Preventing Attacks Using Targeted Violence Manifestos

Communications released by lone perpetrators who actively plan and prepare targeted violence can be utilized to prevent destructive attacks.

“I’m Jared Cano, but you guys probably know who I am by now. For those of you retards who don’t know who I am, I’m the Freedom High School shooter in Tampa, Florida. Well, I will be in a couple months. I just thought I’d make some videos … so the government can’t just tell you  I’m some crazy, nutty, loony nut. … My plan is to set a bomb here at point A, here at point B, point C, and point D. … The bombs blow at 7:26. … I’m going to walk into the parking lot and shoot anybody there.”

Cano uttered these words in a cell phone video describing a detailed plan to bomb his former high school and shoot students and staff as they escaped. Law enforcement successfully mitigated the threat before he could act, and he was later sentenced to 15 years in prison.

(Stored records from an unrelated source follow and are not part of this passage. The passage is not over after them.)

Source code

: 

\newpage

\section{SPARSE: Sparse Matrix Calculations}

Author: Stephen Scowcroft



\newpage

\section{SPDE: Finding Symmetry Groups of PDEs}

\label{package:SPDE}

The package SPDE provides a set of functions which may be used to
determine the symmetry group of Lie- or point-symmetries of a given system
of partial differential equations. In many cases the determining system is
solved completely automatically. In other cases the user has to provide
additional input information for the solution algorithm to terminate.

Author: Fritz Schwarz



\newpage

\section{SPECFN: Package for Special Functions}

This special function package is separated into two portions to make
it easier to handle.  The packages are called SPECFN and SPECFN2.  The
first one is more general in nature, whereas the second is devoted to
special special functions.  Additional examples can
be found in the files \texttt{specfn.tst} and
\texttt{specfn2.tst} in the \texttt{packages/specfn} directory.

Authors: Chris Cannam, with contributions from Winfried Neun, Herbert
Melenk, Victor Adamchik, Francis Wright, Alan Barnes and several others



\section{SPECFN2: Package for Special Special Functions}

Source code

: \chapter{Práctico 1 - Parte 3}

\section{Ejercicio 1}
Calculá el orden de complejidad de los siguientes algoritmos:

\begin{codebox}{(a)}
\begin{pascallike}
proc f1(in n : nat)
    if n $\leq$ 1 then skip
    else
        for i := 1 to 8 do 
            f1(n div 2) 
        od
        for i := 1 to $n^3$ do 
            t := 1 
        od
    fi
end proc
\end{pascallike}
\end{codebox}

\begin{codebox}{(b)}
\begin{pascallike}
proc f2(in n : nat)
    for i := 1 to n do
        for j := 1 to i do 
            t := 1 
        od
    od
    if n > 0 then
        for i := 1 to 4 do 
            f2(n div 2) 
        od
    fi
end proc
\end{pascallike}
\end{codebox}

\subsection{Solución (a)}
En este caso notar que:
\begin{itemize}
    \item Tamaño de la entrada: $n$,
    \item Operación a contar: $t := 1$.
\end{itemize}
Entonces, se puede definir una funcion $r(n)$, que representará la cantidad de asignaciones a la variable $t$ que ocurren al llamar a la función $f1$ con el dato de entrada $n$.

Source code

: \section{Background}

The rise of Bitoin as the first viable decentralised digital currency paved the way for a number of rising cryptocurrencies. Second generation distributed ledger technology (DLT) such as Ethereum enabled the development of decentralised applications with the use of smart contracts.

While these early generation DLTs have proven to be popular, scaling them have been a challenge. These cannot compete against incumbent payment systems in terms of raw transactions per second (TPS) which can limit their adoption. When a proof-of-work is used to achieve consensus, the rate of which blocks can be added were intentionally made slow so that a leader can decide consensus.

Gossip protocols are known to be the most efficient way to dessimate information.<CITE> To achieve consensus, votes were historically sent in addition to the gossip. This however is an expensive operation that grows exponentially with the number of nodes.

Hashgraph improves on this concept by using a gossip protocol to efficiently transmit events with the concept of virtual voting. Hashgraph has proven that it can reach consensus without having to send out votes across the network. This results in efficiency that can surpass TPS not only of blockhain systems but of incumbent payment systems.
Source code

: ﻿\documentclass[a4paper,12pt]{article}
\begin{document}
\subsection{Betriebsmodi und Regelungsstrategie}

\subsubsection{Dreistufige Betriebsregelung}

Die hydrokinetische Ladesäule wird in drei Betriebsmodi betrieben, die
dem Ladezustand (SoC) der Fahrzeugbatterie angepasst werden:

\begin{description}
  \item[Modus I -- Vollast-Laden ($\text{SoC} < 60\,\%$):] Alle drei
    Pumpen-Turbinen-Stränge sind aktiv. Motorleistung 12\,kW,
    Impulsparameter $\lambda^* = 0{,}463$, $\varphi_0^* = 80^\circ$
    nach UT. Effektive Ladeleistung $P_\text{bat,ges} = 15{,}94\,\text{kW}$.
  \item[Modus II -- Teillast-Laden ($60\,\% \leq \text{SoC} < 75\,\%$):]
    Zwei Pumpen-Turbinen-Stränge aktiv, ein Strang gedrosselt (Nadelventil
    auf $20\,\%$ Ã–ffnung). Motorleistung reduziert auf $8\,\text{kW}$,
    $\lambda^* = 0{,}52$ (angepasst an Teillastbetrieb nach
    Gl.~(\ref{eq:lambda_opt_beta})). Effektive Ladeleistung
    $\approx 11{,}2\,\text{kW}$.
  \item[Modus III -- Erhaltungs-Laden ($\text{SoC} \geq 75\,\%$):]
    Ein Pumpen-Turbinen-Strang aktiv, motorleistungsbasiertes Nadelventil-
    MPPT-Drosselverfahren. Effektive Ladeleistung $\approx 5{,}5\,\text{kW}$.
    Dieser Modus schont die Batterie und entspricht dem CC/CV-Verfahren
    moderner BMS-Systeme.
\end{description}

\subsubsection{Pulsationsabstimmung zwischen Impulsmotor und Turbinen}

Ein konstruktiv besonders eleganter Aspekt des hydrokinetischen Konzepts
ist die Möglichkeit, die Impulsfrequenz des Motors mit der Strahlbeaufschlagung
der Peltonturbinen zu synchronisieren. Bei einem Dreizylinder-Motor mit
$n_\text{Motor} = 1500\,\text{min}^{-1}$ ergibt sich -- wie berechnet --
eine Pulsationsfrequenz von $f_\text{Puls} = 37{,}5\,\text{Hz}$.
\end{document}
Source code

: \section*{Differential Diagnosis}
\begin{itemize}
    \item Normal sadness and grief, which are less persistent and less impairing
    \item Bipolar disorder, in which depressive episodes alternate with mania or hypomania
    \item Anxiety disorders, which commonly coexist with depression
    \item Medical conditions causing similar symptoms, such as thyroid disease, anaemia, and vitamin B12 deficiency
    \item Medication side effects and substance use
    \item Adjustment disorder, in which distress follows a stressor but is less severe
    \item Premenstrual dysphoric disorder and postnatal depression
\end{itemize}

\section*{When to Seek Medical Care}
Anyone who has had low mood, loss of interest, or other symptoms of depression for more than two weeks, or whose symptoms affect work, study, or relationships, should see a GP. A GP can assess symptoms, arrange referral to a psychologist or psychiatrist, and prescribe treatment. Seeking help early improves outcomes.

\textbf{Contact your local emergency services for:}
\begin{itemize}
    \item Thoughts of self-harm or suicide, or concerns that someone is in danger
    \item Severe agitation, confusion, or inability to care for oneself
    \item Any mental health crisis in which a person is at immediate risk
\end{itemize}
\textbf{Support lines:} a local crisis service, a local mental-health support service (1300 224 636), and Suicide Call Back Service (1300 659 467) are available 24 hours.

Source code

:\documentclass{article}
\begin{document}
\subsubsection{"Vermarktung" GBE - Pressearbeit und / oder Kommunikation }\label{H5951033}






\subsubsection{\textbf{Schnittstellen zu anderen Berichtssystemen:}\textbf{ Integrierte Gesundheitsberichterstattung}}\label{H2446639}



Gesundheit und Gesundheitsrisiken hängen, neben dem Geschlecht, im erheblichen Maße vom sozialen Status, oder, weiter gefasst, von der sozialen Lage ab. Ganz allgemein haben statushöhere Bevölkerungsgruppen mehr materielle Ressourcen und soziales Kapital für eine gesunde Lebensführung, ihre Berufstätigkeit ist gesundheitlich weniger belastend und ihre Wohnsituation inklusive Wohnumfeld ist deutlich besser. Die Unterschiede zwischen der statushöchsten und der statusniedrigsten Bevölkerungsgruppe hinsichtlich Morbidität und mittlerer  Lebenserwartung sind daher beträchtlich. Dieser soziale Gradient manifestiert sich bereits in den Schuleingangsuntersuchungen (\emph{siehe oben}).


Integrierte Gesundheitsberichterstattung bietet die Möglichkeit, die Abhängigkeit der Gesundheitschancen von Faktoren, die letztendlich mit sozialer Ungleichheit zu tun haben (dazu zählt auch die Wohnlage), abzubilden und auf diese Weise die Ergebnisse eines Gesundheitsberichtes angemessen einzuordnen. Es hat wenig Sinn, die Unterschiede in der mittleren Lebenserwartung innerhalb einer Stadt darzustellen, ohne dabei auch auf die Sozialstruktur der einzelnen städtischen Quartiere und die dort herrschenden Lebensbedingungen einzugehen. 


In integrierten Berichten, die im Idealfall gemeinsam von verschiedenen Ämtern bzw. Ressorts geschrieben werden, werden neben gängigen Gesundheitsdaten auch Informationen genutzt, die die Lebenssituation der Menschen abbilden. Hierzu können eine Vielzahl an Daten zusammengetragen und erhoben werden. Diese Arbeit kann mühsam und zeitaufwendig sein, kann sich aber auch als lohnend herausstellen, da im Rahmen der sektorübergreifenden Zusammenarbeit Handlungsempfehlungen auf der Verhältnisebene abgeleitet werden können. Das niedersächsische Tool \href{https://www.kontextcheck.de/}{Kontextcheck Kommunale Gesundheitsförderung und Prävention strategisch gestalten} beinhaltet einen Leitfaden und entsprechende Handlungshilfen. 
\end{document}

This article argues that written and spoken communications authored and leaked by lone perpetrators like Cano who actively plan and prepare targeted violence can be utilized to prevent destructive attacks. Targeted violence refers to intended attacks by an offender who preselects one or more targets, such as people at a specific location in a public setting (e.g., school, workplace, concert).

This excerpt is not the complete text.